[Collected data]
Start of Block

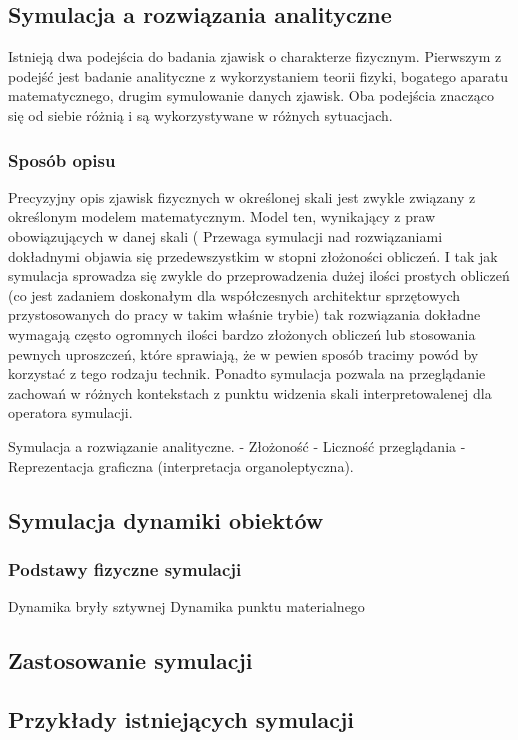 \subsection{Symulacja a rozwiązania analityczne}
Istnieją dwa podejścia do badania zjawisk o charakterze fizycznym.
Pierwszym z podejść jest badanie analityczne z wykorzystaniem teorii fizyki, bogatego aparatu matematycznego, drugim symulowanie danych zjawisk.
Oba podejścia znacząco się od siebie różnią i są wykorzystywane w różnych sytuacjach.

\subsubsection{Sposób opisu}
Precyzyjny opis zjawisk fizycznych w określonej skali jest zwykle związany z określonym modelem matematycznym. Model ten, wynikający z praw obowiązujących w danej skali (
Przewaga symulacji nad rozwiązaniami dokładnymi objawia się przedewszystkim w stopni złożoności obliczeń. I tak jak symulacja sprowadza się zwykle do przeprowadzenia dużej ilości prostych obliczeń (co jest zadaniem doskonałym dla współczesnych architektur sprzętowych przystosowanych do pracy w takim właśnie trybie) tak rozwiązania dokładne wymagają często ogromnych ilości bardzo złożonych obliczeń lub stosowania pewnych uproszczeń, które sprawiają, że w pewien sposób tracimy powód by korzystać z tego rodzaju technik.
Ponadto symulacja pozwala na przeglądanie zachowań w różnych kontekstach z punktu widzenia skali interpretowalenej dla operatora symulacji.

Symulacja a rozwiązanie analityczne.
- Złożoność
- Liczność przeglądania
- Reprezentacja graficzna (interpretacja organoleptyczna).

\subsection{Symulacja dynamiki obiektów}
\subsubsection{Podstawy fizyczne symulacji}
Dynamika bryły sztywnej
Dynamika punktu materialnego
\subsection{Zastosowanie symulacji}
\subsection{Przykłady istniejących symulacji}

End of Block

### Directions for this task:
Excluding the pictures, restate the records above word for word.

### Result of this task:
 \subsection{Symulacja a rozwiązania analityczne}
Istnieją dwa podejścia do badania zjawisk o charakterze fizycznym.
Pierwszym z podejść jest badanie analityczne z wykorzystaniem teorii fizyki, bogatego aparatu matematycznego, drugim symulowanie danych zjawisk.
Oba podejścia znacząco się od siebie różnią i są wykorzystywane w różnych sytuacjach.

\subsubsection{Sposób opisu}
Precyzyjny opis zjawisk fizycznych w określonej skali jest zwykle związany z określonym modelem matematycznym. Model ten, wynikający z praw obowiązujących w danej skali (
Przewaga symulacji nad rozwiązaniami dokładnymi objawia się przedewszystkim w stopni złożoności obliczeń. I tak jak symulacja sprowadza się zwykle do przeprowadzenia dużej ilości prostych obliczeń (co jest zadaniem doskonałym dla współczesnych architektur sprzętowych przystosowanych do pracy w takim właśnie trybie) tak rozwiązania dokładne wymagają często ogromnych ilości bardzo złożonych obliczeń lub stosowania pewnych uproszczeń, które sprawiają, że w pewien sposób tracimy powód by korzystać z tego rodzaju technik.
Ponadto symulacja pozwala na przeglądanie zachowań w różnych kontekstach z punktu widzenia skali interpretowalenej dla operatora symulacji.

Symulacja a rozwiązanie analityczne.
- Złożoność
- Liczność przeglądania
- Reprezentacja graficzna (interpretacja organoleptyczna).

\subsection{Symulacja dynamiki obiektów}
\subsubsection{Podstawy fizyczne symulacji}
Dynamika bryły sztywnej
Dynamika punktu materialnego
\subsection{Zastosowanie symulacji}
\subsection{Przykłady istniejących symulacji}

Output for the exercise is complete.